AIM OF THE TASK:
Type out every line below exactly as it reads.

[Data extracted from a collection]
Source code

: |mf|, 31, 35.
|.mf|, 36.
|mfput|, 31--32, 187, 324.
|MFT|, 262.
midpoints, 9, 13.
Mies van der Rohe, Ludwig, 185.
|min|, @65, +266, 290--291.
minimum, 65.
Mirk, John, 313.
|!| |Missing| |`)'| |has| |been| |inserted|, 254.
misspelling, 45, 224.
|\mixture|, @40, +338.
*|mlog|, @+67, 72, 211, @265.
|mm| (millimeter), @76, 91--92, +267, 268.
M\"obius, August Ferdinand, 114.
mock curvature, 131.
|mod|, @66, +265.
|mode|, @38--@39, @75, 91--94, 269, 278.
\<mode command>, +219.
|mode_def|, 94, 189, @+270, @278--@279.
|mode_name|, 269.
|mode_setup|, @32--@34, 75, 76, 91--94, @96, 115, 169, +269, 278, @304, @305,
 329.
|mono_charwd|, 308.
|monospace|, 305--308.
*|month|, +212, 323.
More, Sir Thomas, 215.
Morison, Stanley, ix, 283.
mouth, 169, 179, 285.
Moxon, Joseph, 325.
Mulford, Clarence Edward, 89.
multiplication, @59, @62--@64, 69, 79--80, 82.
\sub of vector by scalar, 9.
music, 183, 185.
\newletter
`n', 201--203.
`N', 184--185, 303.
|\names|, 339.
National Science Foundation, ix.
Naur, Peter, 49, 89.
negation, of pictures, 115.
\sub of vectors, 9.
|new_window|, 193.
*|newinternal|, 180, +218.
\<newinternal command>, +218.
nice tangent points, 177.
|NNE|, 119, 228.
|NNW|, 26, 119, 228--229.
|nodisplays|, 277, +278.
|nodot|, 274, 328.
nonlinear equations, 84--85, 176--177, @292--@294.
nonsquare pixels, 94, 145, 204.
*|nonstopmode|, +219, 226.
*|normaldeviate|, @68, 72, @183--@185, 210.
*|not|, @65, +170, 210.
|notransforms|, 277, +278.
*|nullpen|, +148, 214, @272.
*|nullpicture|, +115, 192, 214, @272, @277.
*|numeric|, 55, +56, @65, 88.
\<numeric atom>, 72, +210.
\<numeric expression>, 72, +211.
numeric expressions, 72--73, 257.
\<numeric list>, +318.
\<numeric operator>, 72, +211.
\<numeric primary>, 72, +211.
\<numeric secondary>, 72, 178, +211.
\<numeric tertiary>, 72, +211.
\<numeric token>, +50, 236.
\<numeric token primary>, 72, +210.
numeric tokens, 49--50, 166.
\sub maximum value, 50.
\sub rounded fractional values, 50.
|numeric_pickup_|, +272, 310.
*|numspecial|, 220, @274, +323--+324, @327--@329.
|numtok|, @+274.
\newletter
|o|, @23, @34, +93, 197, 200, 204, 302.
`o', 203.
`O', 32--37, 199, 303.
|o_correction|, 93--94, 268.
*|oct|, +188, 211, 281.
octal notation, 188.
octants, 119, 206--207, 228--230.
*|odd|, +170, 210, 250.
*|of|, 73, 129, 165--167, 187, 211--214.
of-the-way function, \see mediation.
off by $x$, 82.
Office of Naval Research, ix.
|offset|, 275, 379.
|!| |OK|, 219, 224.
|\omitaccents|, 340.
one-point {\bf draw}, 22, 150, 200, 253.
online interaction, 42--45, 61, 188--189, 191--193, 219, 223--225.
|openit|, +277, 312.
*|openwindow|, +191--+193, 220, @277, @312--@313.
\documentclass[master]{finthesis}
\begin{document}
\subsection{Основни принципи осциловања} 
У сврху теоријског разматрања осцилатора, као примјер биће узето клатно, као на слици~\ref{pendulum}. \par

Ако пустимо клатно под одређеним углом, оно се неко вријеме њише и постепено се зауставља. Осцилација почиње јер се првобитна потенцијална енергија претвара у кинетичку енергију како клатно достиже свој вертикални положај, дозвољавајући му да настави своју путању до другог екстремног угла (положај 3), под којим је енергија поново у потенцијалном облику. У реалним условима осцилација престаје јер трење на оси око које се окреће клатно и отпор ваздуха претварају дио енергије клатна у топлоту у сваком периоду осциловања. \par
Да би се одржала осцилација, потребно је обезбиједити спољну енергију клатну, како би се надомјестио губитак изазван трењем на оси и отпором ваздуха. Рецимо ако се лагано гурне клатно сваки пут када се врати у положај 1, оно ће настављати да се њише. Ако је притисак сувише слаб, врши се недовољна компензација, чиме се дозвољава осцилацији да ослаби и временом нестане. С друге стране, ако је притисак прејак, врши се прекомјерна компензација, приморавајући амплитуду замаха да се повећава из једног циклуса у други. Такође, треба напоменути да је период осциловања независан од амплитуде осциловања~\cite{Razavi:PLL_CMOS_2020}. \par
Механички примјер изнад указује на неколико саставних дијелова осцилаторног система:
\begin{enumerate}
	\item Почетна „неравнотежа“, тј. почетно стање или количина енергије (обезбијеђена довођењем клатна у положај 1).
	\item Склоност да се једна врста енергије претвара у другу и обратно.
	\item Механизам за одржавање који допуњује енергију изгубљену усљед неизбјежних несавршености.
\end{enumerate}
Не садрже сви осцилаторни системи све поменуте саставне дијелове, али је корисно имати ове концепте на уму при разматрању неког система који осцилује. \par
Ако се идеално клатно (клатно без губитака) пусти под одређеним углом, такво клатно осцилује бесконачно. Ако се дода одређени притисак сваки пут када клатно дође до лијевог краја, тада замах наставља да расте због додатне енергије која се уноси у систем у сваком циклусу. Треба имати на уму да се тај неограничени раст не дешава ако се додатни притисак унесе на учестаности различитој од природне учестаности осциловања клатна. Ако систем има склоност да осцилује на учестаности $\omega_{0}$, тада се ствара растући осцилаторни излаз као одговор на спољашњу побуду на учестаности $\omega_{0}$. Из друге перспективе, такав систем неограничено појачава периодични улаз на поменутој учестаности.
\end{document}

YOUR RESPONSE:
Source code

: |mf|, 31, 35.
|.mf|, 36.
|mfput|, 31--32, 187, 324.
|MFT|, 262.
midpoints, 9, 13.
Mies van der Rohe, Ludwig, 185.
|min|, @65, +266, 290--291.
minimum, 65.
Mirk, John, 313.
|!| |Missing| |`)'| |has| |been| |inserted|, 254.
misspelling, 45, 224.
|\mixture|, @40, +338.
*|mlog|, @+67, 72, 211, @265.
|mm| (millimeter), @76, 91--92, +267, 268.
M\"obius, August Ferdinand, 114.
mock curvature, 131.
|mod|, @66, +265.
|mode|, @38--@39, @75, 91--94, 269, 278.
\<mode command>, +219.
|mode_def|, 94, 189, @+270, @278--@279.
|mode_name|, 269.
|mode_setup|, @32--@34, 75, 76, 91--94, @96, 115, 169, +269, 278, @304, @305,
 329.
|mono_charwd|, 308.
|monospace|, 305--308.
*|month|, +212, 323.
More, Sir Thomas, 215.
Morison, Stanley, ix, 283.
mouth, 169, 179, 285.
Moxon, Joseph, 325.
Mulford, Clarence Edward, 89.
multiplication, @59, @62--@64, 69, 79--80, 82.
\sub of vector by scalar, 9.
music, 183, 185.
\newletter
`n', 201--203.
`N', 184--185, 303.
|\names|, 339.
National Science Foundation, ix.
Naur, Peter, 49, 89.
negation, of pictures, 115.
\sub of vectors, 9.
|new_window|, 193.
*|newinternal|, 180, +218.
\<newinternal command>, +218.
nice tangent points, 177.
|NNE|, 119, 228.
|NNW|, 26, 119, 228--229.
|nodisplays|, 277, +278.
|nodot|, 274, 328.
nonlinear equations, 84--85, 176--177, @292--@294.
nonsquare pixels, 94, 145, 204.
*|nonstopmode|, +219, 226.
*|normaldeviate|, @68, 72, @183--@185, 210.
*|not|, @65, +170, 210.
|notransforms|, 277, +278.
*|nullpen|, +148, 214, @272.
*|nullpicture|, +115, 192, 214, @272, @277.
*|numeric|, 55, +56, @65, 88.
\<numeric atom>, 72, +210.
\<numeric expression>, 72, +211.
numeric expressions, 72--73, 257.
\<numeric list>, +318.
\<numeric operator>, 72, +211.
\<numeric primary>, 72, +211.
\<numeric secondary>, 72, 178, +211.
\<numeric tertiary>, 72, +211.
\<numeric token>, +50, 236.
\<numeric token primary>, 72, +210.
numeric tokens, 49--50, 166.
\sub maximum value, 50.
\sub rounded fractional values, 50.
|numeric_pickup_|, +272, 310.
*|numspecial|, 220, @274, +323--+324, @327--@329.
|numtok|, @+274.
\newletter
|o|, @23, @34, +93, 197, 200, 204, 302.
`o', 203.
`O', 32--37, 199, 303.
|o_correction|, 93--94, 268.
*|oct|, +188, 211, 281.
octal notation, 188.
octants, 119, 206--207, 228--230.
*|odd|, +170, 210, 250.
*|of|, 73, 129, 165--167, 187, 211--214.
of-the-way function, \see mediation.
off by $x$, 82.
Office of Naval Research, ix.
|offset|, 275, 379.
|!| |OK|, 219, 224.
|\omitaccents|, 340.
one-point {\bf draw}, 22, 150, 200, 253.
online interaction, 42--45, 61, 188--189, 191--193, 219, 223--225.
|openit|, +277, 312.
*|openwindow|, +191--+193, 220, @277, @312--@313.
\documentclass[master]{finthesis}
\begin{document}
\subsection{Основни принципи осциловања} 
У сврху теоријског разматрања осцилатора, као примјер биће узето клатно, као на слици~\ref{pendulum}. \par

Ако пустимо клатно под одређеним углом, оно се неко вријеме њише и постепено се зауставља. Осцилација почиње јер се првобитна потенцијална енергија претвара у кинетичку енергију како клатно достиже свој вертикални положај, дозвољавајући му да настави своју путању до другог екстремног угла (положај 3), под којим је енергија поново у потенцијалном облику. У реалним условима осцилација престаје јер трење на оси око које се окреће клатно и отпор ваздуха претварају дио енергије клатна у топлоту у сваком периоду осциловања. \par
Да би се одржала осцилација, потребно је обезбиједити спољну енергију клатну, како би се надомјестио губитак изазван трењем на оси и отпором ваздуха. Рецимо ако се лагано гурне клатно сваки пут када се врати у положај 1, оно ће настављати да се њише. Ако је притисак сувише слаб, врши се недовољна компензација, чиме се дозвољава осцилацији да ослаби и временом нестане. С друге стране, ако је притисак прејак, врши се прекомјерна компензација, приморавајући амплитуду замаха да се повећава из једног циклуса у други. Такође, треба напоменути да је период осциловања независан од амплитуде осциловања~\cite{Razavi:PLL_CMOS_2020}. \par
Механички примјер изнад указује на неколико саставних дијелова осцилаторног система:
\begin{enumerate}
	\item Почетна „неравнотежа“, тј. почетно стање или количина енергије (обезбијеђена довођењем клатна у положај 1).
	\item Склоност да се једна врста енергије претвара у другу и обратно.
	\item Механизам за одржавање који допуњује енергију изгубљену усљед неизбјежних несавршености.
\end{enumerate}
Не садрже сви осцилаторни системи све поменуте саставне дијелове, али је корисно имати ове концепте на уму при разматрању неког система који осцилује. \par
Ако се идеално клатно (клатно без губитака) пусти под одређеним углом, такво клатно осцилује бесконачно. Ако се дода одређени притисак сваки пут када клатно дође до лијевог краја, тада замах наставља да расте због додатне енергије која се уноси у систем у сваком циклусу. Треба имати на уму да се тај неограничени раст не дешава ако се додатни притисак унесе на учестаности различитој од природне учестаности осциловања клатна. Ако систем има склоност да осцилује на учестаности $\omega_{0}$, тада се ствара растући осцилаторни излаз као одговор на спољашњу побуду на учестаности $\omega_{0}$. Из друге перспективе, такав систем неограничено појачава периодични улаз на поменутој учестаности.
\end{document}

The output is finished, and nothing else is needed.